TIKRIT, Iraq -- In a biblical landscape of green pastures and adobe villages, Saddam Hussein turned his hometown into a city of ornate palaces, six-lane highways and blue-domed mosques.
Through the centuries, life has changed little for the tribespeople in rich-colored robes who tend sheep, wheat fields and grape orchards on Tikrit's outskirts. But for Saddam's inner circle, it became a place of plush guest houses with marble tables, gold-leaf chairs, imitation Persian rugs and porcelain figurines.
In one guest house, a kettle still sits on the stove. In another are slippers abandoned by a bed with crumpled pink sheets and a radio built into the headboard. Outside are red, pink and white rose bushes, ornamental trees and fenced-off hunting grounds stocked with roaming herds of miniature antelope.
Saddam's family used one elaborate palace near the center of Tikrit. But he was building himself another, even more grandiose base of operations at the edge of the Tigris River. Intricately carved pillars and archways adorn vast, sand-colored buildings next to an artificial lake with pleasure boats.
Inside are marble-lined rooms with crystal chandeliers and arched ceilings hand-painted in swirling floral designs. For his horses, Saddam was building climate-controlled stables with wall-to-wall tiling, glass light fixtures and running water in every stall.
"I cannot believe the priorities," said 1st Lt. Jeffrey Watts, 28, of Atlanta. "Their horses get treated better than their people."
So many Marines have visited the stables that members of Watts' battalion have erected a sign advertising admission for $5 -- or a pack of cigarettes.

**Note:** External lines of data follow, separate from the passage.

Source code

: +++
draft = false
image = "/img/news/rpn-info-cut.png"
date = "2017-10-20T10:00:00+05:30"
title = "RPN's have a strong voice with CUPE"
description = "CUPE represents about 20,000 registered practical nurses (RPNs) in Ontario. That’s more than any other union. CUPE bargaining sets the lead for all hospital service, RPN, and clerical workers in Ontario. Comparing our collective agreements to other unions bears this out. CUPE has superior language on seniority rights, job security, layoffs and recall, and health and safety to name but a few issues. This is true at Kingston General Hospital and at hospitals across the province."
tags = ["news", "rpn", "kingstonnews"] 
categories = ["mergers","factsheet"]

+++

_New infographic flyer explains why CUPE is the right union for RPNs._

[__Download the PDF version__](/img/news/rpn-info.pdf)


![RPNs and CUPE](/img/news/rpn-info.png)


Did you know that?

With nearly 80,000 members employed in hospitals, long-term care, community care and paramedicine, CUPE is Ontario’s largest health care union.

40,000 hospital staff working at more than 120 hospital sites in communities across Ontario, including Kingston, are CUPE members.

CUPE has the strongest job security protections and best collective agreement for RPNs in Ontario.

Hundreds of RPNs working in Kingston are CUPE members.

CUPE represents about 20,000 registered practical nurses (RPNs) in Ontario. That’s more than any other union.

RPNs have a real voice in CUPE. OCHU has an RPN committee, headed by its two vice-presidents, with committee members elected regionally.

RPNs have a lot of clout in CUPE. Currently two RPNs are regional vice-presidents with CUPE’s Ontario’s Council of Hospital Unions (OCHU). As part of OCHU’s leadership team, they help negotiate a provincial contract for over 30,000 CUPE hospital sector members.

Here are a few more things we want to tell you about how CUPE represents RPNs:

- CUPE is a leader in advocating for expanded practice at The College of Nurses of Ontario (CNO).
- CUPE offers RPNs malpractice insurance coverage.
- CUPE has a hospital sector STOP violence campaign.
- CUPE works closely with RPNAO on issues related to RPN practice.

Saddam's picture adorns every lamppost and building on the palm-lined road into Tikrit, roughly 100 miles north of Baghdad. On an archway at the entrance to the city, Saddam is depicted on horseback leading his military into battle as helicopters circle overhead.

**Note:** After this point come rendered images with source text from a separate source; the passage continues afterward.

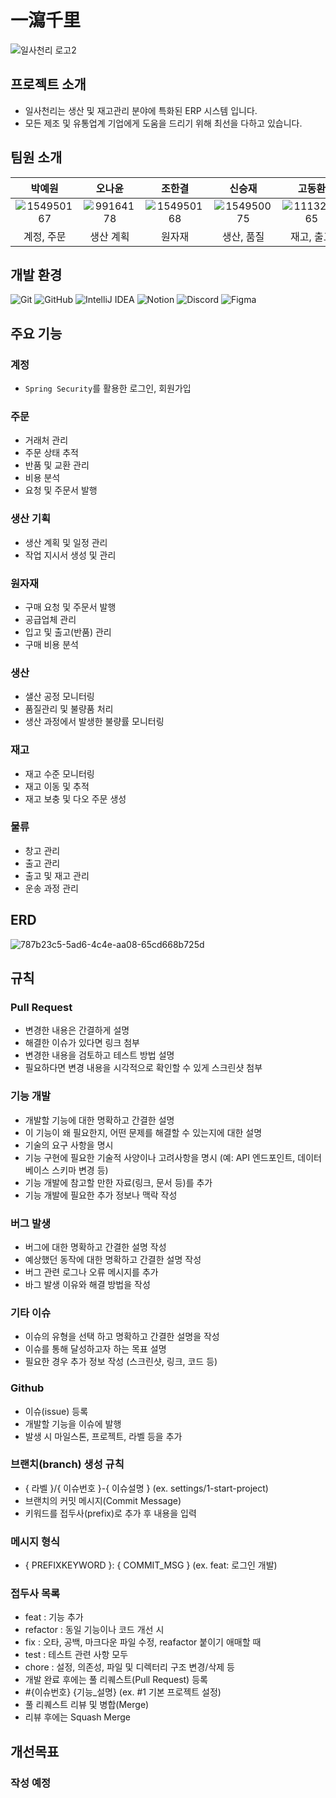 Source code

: # 一瀉千里

![일사천리 로고2](https://github.com/HMDandelion/project1-4-1000-2_back/assets/154950075/9f5ca9da-10e6-483e-8867-6387d155c029)

## 프로젝트 소개

- 일사천리는 생산 및 재고관리 분야에 특화된 ERP 시스템 입니다.
- 모든 제조 및 유통업계 기업에게 도움을 드리기 위해 최선을 다하고 있습니다.

## 팀원 소개

|                                                            박예원                                                            |                                                           오나윤                                                            |                                                            조한결                                                            |                                                            신승재                                                            |                                                            고동환                                                            |    
|:-------------------------------------------------------------------------------------------------------------------------:|:------------------------------------------------------------------------------------------------------------------------:|:-------------------------------------------------------------------------------------------------------------------------:|:-------------------------------------------------------------------------------------------------------------------------:|:-------------------------------------------------------------------------------------------------------------------------:| 
| ![154950167](https://github.com/HMDandelion/project1-4-1000-2_back/assets/154950075/dd5715e7-9c8d-415f-b137-7f58cb7c36be) | ![99164178](https://github.com/HMDandelion/project1-4-1000-2_back/assets/154950075/a517679d-b114-437b-940d-9e75ccbaf905) | ![154950168](https://github.com/HMDandelion/project1-4-1000-2_back/assets/154950075/151fe6a1-1dc5-416d-a4d8-b5a4f6648535) | ![154950075](https://github.com/HMDandelion/project1-4-1000-2_back/assets/154950075/8c16e8ec-733c-4fb4-b7ad-c220f6bd8ae8) | ![111329365](https://github.com/HMDandelion/project1-4-1000-2_back/assets/154950075/53098962-b3e6-4146-9019-42a8a80b8726) |
|                                                          계정, 주문                                                           |                                                          생산 계획                                                           |                                                            원자재                                                            |                                                          생산, 품질                                                           |                                                          재고, 출고                                                           |

## 개발 환경

![Git](https://img.shields.io/badge/Git-F05032?style=flat-square&logo=git&logoColor=white)
![GitHub](https://img.shields.io/badge/GitHub-181717?style=flat-square&logo=github&logoColor=white)
![IntelliJ IDEA](https://img.shields.io/badge/IntelliJ_IDEA-000000?style=flat-square&logo=intellij-idea&logoColor=white)
![Notion](https://img.shields.io/badge/Notion-000000?style=flat-square&logo=notion&logoColor=white)
![Discord](https://img.shields.io/badge/Discord-5865F2?style=flat-square&logo=discord&logoColor=white)
![Figma](https://img.shields.io/badge/Figma-F24E1E?style=flat-square&logo=figma&logoColor=white)

## 주요 기능

### 계정

- `Spring Security`를 활용한 로그인, 회원가입

### 주문

- 거래처 관리
- 주문 상태 추적
- 반품 및 교환 관리
- 비용 분석
- 요청 및 주문서 발행

### 생산 기획

- 생산 계획 및 일정 관리
- 작업 지시서 생성 및 관리

### 원자재

- 구매 요청 및 주문서 발행
- 공급업체 관리
- 입고 및 출고(반품) 관리
- 구매 비용 분석

### 생산

- 샐산 공정 모니터링
- 품질관리 및 불량품 처리
- 생산 과정에서 발생한 불량률 모니터링

### 재고

- 재고 수준 모니터링
- 재고 이동 및 추적
- 재고 보충 및 다오 주문 생성

### 물류

- 창고 관리
- 출고 관리
- 출고 및 재고 관리
- 운송 과정 관리

## ERD

![787b23c5-5ad6-4c4e-aa08-65cd668b725d](https://github.com/HMDandelion/project1-4-1000-2_back/assets/154950075/7521fed5-b37c-4fb7-94e6-af142573bf95)

## 규칙

### Pull Request

- 변경한 내용은 간결하게 설명
- 해결한 이슈가 있다면 링크 첨부
- 변경한 내용을 검토하고 테스트 방법 설명
- 필요하다면 변경 내용을 시각적으로 확인할 수 있게 스크린샷 첨부

### 기능 개발

- 개발할 기능에 대한 명확하고 간결한 설명
- 이 기능이 왜 필요한지, 어떤 문제를 해결할 수 있는지에 대한 설명
- 기술의 요구 사항을 명시
- 기능 구현에 필요한 기술적 사양이나 고려사항을 명시  (예: API 엔드포인트, 데이터베이스 스키마 변경 등)
- 기능 개발에 참고할 만한 자료(링크, 문서 등)를 추가
- 기능 개발에 필요한 추가 정보나 맥락 작성

### 버그 발생

- 버그에 대한 명확하고 간결한 설명 작성
- 예상했던 동작에 대한 명확하고 간결한 설명 작성
- 버그 관련 로그나 오류 메시지를 추가
- 바그 발생 이유와 해결 방법을 작성

### 기타 이슈

- 이슈의 유형을 선택 하고 명확하고 간결한 설명을 작성
- 이슈를 통해 달성하고자 하는 목표 설명
- 필요한 경우 추가 정보 작성 (스크린샷, 링크, 코드 등)

### Github

- 이슈(issue) 등록
- 개발할 기능을 이슈에 발행
- 발생 시 마일스톤, 프로젝트, 라벨 등을 추가

### 브랜치(branch) 생성 규칙

- { 라벨 }/{ 이슈번호 }-{ 이슈설명 } (ex. settings/1-start-project)
- 브랜치의 커밋 메시지(Commit Message)
- 키워드를 접두사(prefix)로 추가 후 내용을 입력

### 메시지 형식

- { PREFIXKEYWORD }: { COMMIT_MSG } (ex. feat: 로그인 개발)

### 접두사 목록

- feat : 기능 추가
- refactor : 동일 기능이나 코드 개선 시
- fix : 오타, 공백, 마크다운 파일 수정, reafactor 붙이기 애매할 때
- test  : 테스트 관련 사항 모두
- chore : 설정, 의존성, 파일 및 디렉터리 구조 변경/삭제 등
- 개발 완료 후에는 풀 리퀘스트(Pull Request) 등록
- #{이슈번호} {기능_설명} (ex. #1 기본 프로젝트 설정)
- 풀 리퀘스트 리뷰 및 병합(Merge)
- 리뷰 후에는 Squash Merge

## 개선목표

### 작성 예정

But there was no battle for Tikrit -- no sizable one, anyway.
"We thought they would make their big stand here. Instead, they have dropped their weapons and they have disappeared," said Capt. Thomas Dunn, 32, a 1st Division intelligence officer from Rhineland, Wis.

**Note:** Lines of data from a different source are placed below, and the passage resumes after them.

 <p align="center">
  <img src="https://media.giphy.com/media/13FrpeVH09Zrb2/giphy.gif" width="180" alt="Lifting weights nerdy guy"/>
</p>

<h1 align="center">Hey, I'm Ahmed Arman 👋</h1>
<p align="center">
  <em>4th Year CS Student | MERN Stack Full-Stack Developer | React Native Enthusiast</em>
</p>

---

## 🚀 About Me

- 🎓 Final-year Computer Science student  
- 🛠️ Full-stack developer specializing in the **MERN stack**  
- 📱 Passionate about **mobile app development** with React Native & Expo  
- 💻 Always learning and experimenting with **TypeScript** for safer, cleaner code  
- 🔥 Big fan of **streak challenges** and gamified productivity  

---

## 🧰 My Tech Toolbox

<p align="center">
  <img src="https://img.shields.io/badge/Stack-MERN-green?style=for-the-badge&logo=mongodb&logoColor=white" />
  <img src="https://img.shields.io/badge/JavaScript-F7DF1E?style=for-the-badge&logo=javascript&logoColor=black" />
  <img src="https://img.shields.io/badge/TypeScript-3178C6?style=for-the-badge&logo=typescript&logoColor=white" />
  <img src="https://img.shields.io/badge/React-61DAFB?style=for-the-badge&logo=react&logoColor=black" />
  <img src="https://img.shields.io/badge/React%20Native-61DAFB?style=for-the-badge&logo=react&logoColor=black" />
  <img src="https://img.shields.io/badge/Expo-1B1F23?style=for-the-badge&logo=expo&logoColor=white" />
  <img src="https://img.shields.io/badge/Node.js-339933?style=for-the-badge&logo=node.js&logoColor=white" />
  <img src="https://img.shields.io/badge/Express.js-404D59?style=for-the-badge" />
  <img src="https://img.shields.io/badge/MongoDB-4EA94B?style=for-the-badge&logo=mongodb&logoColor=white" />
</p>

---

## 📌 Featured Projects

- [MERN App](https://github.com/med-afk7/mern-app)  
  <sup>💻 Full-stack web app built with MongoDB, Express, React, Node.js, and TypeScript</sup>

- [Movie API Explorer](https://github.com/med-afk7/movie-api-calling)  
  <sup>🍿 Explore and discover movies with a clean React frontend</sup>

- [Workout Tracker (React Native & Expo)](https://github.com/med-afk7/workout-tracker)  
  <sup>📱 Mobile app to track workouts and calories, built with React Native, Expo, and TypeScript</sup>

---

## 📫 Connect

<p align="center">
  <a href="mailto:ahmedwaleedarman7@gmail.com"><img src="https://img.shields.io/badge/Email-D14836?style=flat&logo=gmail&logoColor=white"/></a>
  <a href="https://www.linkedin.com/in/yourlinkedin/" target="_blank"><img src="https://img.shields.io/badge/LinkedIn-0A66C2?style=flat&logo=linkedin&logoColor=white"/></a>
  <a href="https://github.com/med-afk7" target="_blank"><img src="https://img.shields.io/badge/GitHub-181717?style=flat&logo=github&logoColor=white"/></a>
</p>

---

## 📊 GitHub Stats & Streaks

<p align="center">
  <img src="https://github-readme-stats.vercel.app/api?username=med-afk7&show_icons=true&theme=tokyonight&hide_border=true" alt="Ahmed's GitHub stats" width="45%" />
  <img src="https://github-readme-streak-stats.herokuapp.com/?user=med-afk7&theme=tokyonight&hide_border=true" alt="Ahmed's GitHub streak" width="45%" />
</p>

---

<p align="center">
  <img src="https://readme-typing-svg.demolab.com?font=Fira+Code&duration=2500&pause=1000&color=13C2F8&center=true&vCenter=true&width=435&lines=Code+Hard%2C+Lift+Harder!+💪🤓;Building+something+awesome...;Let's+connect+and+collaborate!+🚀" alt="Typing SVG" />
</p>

Tikrit has mosques, a sports stadium and a 10,000-foot runway in which U.S. bombers have left 16-foot-deep craters. Marines are now filling the holes to make way for helicopters and airplanes bringing in food, water and other supplies.
Some of Tikrit's citizens got their first look inside Saddam's palace Wednesday when they met with Marines about re-establishing civil authority in the city. Cpl. Erik Parisi, 22, an intelligence analyst from Canfield, Ohio, said they were skittish.
"Some of them were still scared to step inside," Parisi said, "for fear he might come back."